Your instructions:
Examine the data below and state how many lines contain "bigr", offering no other words.
>>>
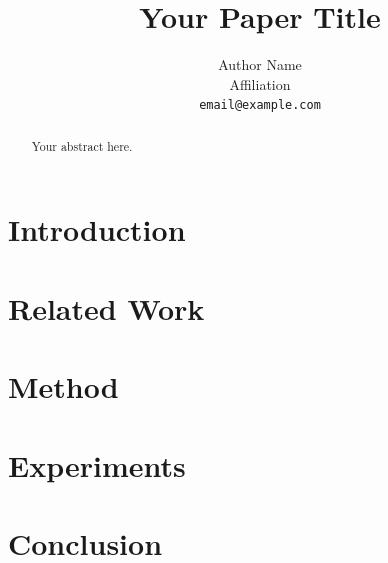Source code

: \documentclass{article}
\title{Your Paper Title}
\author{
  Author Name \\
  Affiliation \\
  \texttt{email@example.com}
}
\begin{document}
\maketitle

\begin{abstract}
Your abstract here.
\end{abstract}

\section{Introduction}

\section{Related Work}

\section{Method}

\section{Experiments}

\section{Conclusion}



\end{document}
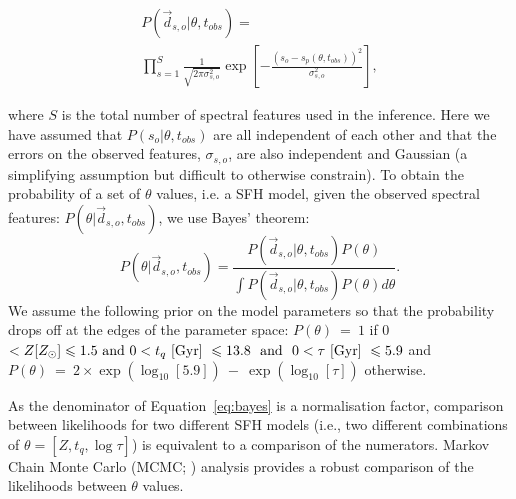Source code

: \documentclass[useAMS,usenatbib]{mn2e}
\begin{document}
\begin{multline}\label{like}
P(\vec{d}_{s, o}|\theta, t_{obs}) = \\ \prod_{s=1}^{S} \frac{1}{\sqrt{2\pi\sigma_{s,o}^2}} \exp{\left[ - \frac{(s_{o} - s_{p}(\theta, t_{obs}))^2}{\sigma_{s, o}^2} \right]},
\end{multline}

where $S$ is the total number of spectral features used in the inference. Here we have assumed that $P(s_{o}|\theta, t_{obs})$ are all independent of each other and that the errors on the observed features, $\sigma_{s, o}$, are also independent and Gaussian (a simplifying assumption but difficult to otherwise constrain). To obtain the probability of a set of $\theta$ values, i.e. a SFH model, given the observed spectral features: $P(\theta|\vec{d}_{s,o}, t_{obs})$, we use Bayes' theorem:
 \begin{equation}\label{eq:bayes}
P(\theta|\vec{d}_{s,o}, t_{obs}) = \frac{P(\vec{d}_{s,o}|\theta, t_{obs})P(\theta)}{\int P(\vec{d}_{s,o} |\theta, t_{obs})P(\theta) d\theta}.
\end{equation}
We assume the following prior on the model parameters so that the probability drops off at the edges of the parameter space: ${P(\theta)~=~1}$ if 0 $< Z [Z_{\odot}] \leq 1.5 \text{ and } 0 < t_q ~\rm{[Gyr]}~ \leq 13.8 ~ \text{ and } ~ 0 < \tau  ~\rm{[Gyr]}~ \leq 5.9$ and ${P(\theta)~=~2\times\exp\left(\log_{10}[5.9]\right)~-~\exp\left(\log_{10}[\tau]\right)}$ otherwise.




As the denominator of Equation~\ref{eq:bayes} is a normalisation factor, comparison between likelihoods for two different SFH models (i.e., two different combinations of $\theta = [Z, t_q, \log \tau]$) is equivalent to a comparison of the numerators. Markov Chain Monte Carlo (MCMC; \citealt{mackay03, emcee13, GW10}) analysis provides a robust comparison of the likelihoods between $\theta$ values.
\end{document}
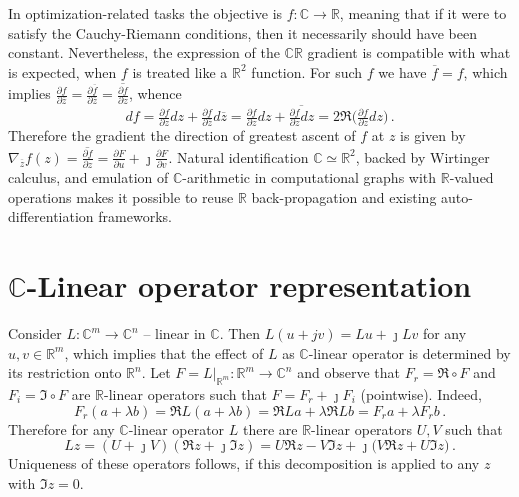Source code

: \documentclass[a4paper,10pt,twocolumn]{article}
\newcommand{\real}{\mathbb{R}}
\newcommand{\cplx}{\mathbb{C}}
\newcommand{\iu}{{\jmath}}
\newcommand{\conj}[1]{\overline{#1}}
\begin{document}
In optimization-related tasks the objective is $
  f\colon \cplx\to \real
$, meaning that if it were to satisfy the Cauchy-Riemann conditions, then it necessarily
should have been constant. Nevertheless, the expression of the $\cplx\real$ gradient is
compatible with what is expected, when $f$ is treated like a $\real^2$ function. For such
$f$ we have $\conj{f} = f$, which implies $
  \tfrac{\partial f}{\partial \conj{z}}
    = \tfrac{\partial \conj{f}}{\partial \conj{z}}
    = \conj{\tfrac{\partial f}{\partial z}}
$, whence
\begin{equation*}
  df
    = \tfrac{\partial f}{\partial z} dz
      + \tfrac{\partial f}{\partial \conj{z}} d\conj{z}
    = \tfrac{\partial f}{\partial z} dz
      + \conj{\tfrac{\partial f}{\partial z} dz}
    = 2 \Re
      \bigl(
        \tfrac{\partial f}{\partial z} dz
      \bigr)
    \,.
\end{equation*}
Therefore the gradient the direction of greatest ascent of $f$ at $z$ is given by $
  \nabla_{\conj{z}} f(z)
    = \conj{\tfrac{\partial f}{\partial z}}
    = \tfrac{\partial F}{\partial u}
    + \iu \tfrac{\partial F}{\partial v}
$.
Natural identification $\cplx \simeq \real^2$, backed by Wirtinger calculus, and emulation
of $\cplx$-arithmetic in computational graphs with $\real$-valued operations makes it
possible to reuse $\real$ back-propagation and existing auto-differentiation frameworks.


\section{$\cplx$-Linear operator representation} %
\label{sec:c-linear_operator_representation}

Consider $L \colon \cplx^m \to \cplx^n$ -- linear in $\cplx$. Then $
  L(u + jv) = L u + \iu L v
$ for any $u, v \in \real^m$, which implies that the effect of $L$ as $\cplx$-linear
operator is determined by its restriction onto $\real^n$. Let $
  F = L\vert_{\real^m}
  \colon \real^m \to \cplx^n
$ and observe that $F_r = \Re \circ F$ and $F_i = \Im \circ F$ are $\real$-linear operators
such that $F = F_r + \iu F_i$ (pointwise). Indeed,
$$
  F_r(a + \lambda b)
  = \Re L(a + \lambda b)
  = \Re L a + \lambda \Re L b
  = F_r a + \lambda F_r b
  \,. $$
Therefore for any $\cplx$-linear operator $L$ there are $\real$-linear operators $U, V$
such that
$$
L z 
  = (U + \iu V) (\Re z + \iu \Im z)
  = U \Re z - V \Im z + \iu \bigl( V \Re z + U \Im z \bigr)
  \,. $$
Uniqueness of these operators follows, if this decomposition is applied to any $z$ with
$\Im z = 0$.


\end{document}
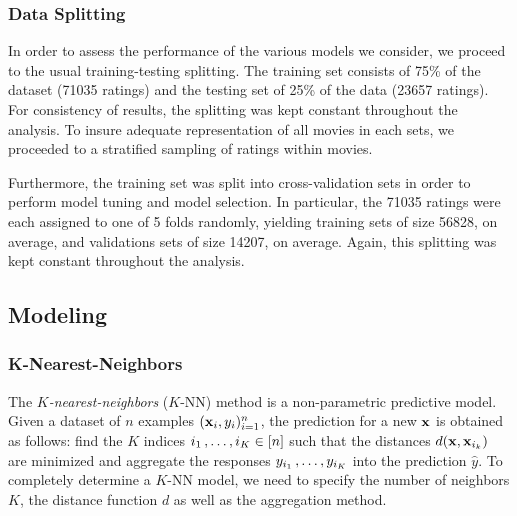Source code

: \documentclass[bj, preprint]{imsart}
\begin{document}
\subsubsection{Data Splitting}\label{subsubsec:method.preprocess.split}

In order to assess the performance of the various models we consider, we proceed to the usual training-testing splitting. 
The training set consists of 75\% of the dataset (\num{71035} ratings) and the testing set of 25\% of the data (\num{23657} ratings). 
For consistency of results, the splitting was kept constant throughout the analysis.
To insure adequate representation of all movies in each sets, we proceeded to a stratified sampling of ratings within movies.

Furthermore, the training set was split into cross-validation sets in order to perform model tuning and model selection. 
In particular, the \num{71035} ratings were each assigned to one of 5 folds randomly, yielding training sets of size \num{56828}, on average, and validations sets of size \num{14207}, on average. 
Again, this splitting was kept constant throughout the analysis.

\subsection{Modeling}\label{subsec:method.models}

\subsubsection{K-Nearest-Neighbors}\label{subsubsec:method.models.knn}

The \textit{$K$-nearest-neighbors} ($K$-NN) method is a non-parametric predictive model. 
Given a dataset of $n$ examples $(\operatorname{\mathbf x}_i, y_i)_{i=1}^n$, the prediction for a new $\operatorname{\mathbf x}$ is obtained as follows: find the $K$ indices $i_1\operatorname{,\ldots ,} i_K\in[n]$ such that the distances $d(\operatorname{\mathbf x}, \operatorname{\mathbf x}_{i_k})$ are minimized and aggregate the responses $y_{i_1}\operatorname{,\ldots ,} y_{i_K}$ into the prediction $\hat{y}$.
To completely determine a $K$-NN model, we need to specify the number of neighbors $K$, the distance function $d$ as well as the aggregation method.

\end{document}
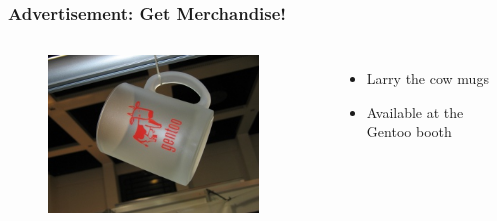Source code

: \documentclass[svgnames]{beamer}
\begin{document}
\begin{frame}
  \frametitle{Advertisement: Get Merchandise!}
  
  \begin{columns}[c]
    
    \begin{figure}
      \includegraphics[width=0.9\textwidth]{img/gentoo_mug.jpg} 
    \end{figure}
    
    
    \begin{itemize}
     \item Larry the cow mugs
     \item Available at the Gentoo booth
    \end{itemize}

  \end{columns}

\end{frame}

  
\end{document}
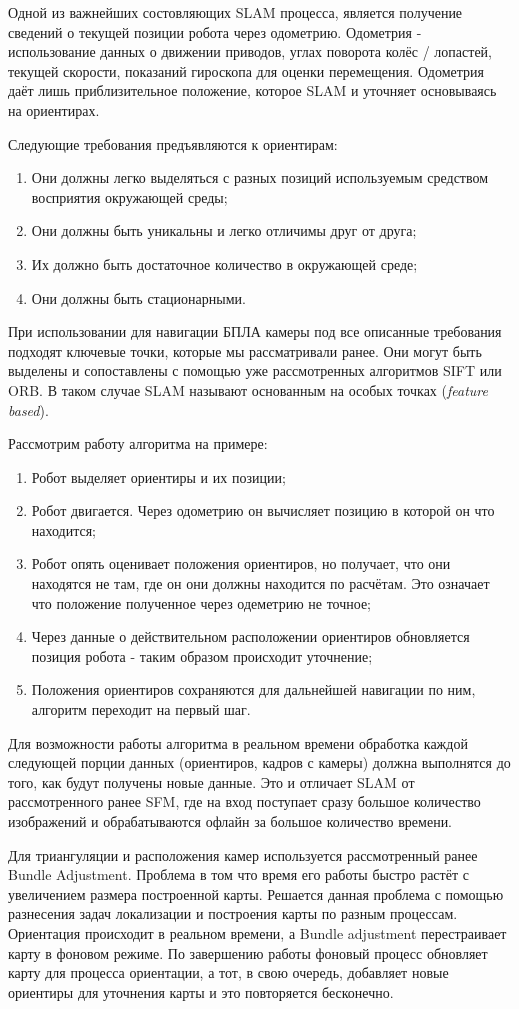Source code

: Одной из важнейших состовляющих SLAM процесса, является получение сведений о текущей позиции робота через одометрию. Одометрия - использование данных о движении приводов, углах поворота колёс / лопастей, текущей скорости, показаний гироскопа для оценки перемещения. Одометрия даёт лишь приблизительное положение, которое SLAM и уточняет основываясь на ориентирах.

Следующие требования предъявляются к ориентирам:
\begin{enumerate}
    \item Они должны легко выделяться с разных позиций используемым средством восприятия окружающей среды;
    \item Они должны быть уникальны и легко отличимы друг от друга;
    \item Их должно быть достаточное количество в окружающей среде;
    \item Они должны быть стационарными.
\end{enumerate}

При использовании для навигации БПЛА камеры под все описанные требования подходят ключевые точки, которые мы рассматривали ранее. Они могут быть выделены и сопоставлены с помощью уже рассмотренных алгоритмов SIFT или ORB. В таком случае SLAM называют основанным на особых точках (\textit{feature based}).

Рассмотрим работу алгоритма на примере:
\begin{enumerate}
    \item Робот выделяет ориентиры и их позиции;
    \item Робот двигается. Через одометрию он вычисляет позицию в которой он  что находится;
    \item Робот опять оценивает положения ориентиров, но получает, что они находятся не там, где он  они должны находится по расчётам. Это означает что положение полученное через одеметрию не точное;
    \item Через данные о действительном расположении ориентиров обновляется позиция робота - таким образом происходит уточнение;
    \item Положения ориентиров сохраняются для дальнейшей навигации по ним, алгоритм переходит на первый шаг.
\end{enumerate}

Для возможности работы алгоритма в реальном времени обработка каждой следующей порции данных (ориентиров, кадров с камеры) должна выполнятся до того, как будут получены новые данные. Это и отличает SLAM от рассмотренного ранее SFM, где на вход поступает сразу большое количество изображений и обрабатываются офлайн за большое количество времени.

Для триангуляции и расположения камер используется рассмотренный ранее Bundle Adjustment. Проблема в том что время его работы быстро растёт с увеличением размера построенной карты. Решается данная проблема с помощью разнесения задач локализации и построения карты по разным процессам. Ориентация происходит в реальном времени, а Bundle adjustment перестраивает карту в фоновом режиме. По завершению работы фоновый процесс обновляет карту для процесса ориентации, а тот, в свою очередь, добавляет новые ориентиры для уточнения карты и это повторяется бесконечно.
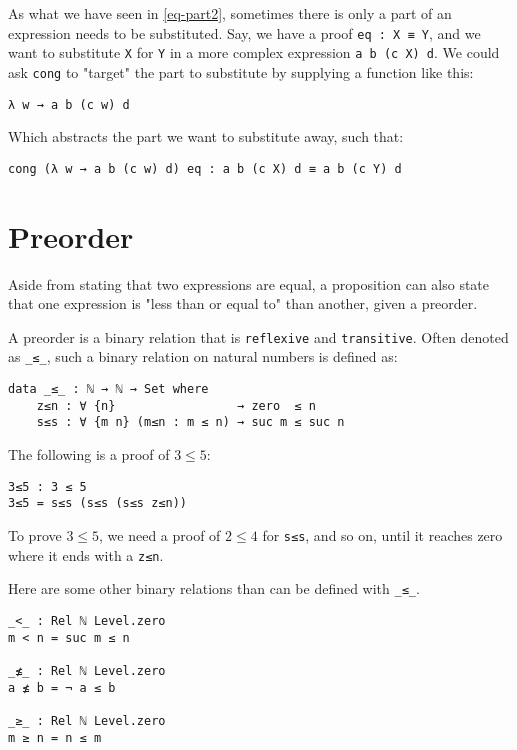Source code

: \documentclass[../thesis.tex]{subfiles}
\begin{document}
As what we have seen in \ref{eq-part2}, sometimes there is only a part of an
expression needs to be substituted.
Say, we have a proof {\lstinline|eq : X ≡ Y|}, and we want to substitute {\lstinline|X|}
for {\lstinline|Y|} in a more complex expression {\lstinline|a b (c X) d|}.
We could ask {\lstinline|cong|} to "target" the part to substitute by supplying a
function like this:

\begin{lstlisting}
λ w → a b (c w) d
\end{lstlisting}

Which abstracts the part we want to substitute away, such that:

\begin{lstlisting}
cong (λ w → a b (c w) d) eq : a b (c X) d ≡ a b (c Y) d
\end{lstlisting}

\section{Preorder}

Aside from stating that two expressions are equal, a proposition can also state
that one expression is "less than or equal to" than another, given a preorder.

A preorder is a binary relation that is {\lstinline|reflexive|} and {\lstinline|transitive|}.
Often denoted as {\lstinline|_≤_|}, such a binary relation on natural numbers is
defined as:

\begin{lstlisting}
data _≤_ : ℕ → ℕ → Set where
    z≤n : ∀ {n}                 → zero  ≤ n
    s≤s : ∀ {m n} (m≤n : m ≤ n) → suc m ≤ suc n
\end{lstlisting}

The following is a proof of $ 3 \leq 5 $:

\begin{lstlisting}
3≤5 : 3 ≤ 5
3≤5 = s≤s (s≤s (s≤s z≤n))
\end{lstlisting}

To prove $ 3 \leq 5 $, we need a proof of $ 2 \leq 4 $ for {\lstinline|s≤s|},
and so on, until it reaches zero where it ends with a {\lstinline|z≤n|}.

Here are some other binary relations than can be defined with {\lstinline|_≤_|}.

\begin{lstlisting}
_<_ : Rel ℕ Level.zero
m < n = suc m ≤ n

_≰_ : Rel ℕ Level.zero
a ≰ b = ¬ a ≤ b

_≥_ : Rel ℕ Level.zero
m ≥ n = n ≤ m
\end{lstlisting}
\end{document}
<<<
Solution below:
2